焦りが減り、落ち着きを感じられる時間が増えてきました。

 

<MBSR:5週目>

「静座瞑想(45分)」を初めて体験しました。

45分という長さに不安がありましたが、音声のガイドに従うことで、自然に瞑想状態に入ることができました。

心がざわつく日もありましたが、呼吸や身体感覚に意識を戻すことで、徐々に集中力が高まっていくことを実感しました。

 

<MBSR:6週目>

この週はストレスが多く、瞑想に集中できない日が続きました。

そこで学んだのが『STOP』と『RAIN』というマインドフルな対処法でした。

ストレス場面で一旦立ち止まり、自分の感情や身体感覚を客観的に観察する練習を積むことで、自動操縦的な反応を止められるようになりました。

 

『One Dayエクササイズ』

MBSRでは、一日みっちり瞑想をおこなう日が設けられています。

朝9時から夕方16時まで、1日を通じて瞑想を繰り返しました。

「山の瞑想」では自分を揺るぎない山に例え、堂々とした自分を感じました。

「慈悲の瞑想」では、自分や周囲の人、さらには苦手な人にまで慈悲の気持ちを広げる体験をしました。

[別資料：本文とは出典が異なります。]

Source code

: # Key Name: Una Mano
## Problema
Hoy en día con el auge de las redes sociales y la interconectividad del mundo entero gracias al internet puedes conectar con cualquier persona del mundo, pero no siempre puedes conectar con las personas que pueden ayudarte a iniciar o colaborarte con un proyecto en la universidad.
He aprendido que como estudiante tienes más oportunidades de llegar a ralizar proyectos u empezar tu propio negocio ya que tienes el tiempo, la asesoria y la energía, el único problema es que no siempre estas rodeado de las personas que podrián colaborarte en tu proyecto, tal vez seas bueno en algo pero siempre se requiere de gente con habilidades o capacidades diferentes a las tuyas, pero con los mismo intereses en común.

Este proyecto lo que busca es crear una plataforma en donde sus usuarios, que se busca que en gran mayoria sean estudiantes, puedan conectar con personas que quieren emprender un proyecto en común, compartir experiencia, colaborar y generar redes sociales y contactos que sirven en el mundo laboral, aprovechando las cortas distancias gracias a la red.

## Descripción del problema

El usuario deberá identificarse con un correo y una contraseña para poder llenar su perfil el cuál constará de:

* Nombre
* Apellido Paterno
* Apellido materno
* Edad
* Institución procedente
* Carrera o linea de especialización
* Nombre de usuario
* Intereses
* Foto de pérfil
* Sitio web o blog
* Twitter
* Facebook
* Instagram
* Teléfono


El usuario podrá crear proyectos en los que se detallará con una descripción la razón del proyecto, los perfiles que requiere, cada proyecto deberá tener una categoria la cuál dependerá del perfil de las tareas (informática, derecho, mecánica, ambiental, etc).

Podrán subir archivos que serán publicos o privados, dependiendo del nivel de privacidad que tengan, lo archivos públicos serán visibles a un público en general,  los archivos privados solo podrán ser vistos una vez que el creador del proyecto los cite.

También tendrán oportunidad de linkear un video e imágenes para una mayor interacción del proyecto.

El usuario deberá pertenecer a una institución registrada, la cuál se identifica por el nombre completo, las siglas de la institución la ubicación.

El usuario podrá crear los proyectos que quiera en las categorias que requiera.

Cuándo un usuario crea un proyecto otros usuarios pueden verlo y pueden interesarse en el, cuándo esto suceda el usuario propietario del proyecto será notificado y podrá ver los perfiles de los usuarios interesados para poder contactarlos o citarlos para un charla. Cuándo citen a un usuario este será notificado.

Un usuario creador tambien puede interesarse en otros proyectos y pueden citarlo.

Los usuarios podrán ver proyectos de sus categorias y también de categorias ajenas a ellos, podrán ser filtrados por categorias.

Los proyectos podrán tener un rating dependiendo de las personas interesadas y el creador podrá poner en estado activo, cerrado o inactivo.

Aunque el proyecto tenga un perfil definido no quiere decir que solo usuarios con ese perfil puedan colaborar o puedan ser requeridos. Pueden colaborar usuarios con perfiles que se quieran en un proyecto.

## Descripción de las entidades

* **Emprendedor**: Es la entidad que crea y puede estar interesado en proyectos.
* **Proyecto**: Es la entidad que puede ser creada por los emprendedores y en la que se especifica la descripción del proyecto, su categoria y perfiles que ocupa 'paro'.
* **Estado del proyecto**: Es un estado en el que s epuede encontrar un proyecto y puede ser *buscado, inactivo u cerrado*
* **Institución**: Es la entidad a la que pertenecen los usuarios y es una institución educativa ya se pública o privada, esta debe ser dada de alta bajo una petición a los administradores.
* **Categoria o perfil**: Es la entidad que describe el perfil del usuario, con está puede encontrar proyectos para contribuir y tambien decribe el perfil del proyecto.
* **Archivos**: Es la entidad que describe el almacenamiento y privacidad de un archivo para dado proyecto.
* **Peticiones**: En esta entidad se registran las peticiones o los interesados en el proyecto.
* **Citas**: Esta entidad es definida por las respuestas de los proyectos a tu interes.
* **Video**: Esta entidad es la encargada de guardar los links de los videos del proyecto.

驚いたことに、この一連の瞑想によって長く抱えていたネガティブな感情が、自然と心から剥がれ落ちました。

これが私にとって大きな転換点となりました。

 

<MBSR:7週目>

自分の五感に意識を向ける練習が中心でした。

日常生活の中で視覚情報に圧倒されていることに気づきました。

一方、触覚や嗅覚に意識を向けることで、自分の心地よさや安心感を取り戻せることも知りました。

温かいコーヒーカップや柔らかいブランケットの触感は、私の新しいアンカー(心の拠り所)になりました。

 

<最後の週:8週目>

この日は、参加者がそれぞれの『キーアイテム』を共有しました。

私が選んだのは、毎日 瞑想のときに触れていたクッションや化粧水・クリームなど、心地よい触感を与えてくれるアイテムでした。

また、この8週間を通して気づいたことを仲間たちと深く共有し、互いの成長を実感しました。

 

変化した人生観「ペースを落とせば気づきが増える」

MBSRプログラムを終えて、私が得たものは明確でした。

身体の違和感やストレスと上手に付き合えるようになり、生活全体のペースが落ち、原因不明の焦燥感から解放されました。

そして、自分自身に対して「許す」「信じる」という姿勢が持てるようになりました。

正直、このプログラムを始める前は、「本当に続けられるのだろうか」と不安でした。

 

しかし、8週間を終えてみて、人生が劇的に変わったとまでは言えませんが、「人生への向き合い方」は確実に変化しました。

マインドフルネスは、心や身体に抱える苦しさを少しずつ和らげ、日々の小さな幸福感に気づかせてくれる方法です。

ストレス社会に生きるすべての人にとって、この体験は人生をより豊かにするヒントを与えてくれるものだと心から感じています。